In my Bayesian class, we are always required to specify vague (or noninformative) priors for bayesian modeling. I am quite confused about that.
If I understand correctly, the main advantage of Bayesian over frequentist is that Bayesian approach provides a formal and scientific way to incorporate prior useful information into models.
My questions are:
(1) Generally, when and why are vague or non-informative priors used in Bayesian modeling?
(2) If the prior knowledge is rather rare, then what is the point of using bayesian modeling?

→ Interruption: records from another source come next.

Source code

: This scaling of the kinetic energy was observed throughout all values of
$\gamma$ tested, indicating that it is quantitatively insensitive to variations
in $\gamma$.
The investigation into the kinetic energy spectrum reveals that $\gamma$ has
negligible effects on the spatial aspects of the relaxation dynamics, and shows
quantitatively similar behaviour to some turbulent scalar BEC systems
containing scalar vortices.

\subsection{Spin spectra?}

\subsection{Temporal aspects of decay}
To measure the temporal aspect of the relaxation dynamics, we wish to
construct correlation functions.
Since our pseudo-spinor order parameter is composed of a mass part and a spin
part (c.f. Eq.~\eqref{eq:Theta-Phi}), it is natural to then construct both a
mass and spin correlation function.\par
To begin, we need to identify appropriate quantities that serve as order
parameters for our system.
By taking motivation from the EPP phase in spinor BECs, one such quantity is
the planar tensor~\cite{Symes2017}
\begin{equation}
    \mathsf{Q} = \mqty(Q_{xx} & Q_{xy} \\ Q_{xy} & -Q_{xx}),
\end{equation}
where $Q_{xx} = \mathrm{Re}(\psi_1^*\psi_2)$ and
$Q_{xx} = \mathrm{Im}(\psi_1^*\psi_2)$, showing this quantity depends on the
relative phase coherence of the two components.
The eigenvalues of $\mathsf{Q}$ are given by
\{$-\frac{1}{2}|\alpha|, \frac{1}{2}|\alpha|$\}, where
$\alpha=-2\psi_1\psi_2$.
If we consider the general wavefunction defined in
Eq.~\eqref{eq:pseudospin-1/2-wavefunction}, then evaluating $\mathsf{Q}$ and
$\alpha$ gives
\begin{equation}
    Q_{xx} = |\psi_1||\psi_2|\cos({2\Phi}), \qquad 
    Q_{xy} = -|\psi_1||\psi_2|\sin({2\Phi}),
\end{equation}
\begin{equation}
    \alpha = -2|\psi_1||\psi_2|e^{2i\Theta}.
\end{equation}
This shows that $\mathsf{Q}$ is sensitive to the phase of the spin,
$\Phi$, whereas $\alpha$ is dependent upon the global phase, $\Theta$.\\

For example, consider a linear mixed-effects model, $$\mathbf{y} = \mathbf{X} \boldsymbol \beta + \mathbf{Z} \boldsymbol \gamma + \boldsymbol \epsilon$$ where $\boldsymbol \beta$ is fixed effect vector, $\boldsymbol \gamma \ \sim \ N(\mathbf{0}, \sigma_{\gamma}^2 \mathbf{I})$, and $\boldsymbol \epsilon \ \sim \ N(\mathbf{0}, \sigma_{\epsilon}^2 \mathbf{I})$.
Then with Bayesian approach, we'd specify some vague or noninformative priors on parameters $\boldsymbol \beta, \ \sigma_{\gamma}^2, \ \sigma_{\epsilon}^2$.
I just don't understand if the priors are non-informative, why don't we just fit the linear mixed-effects model in the frequentist way.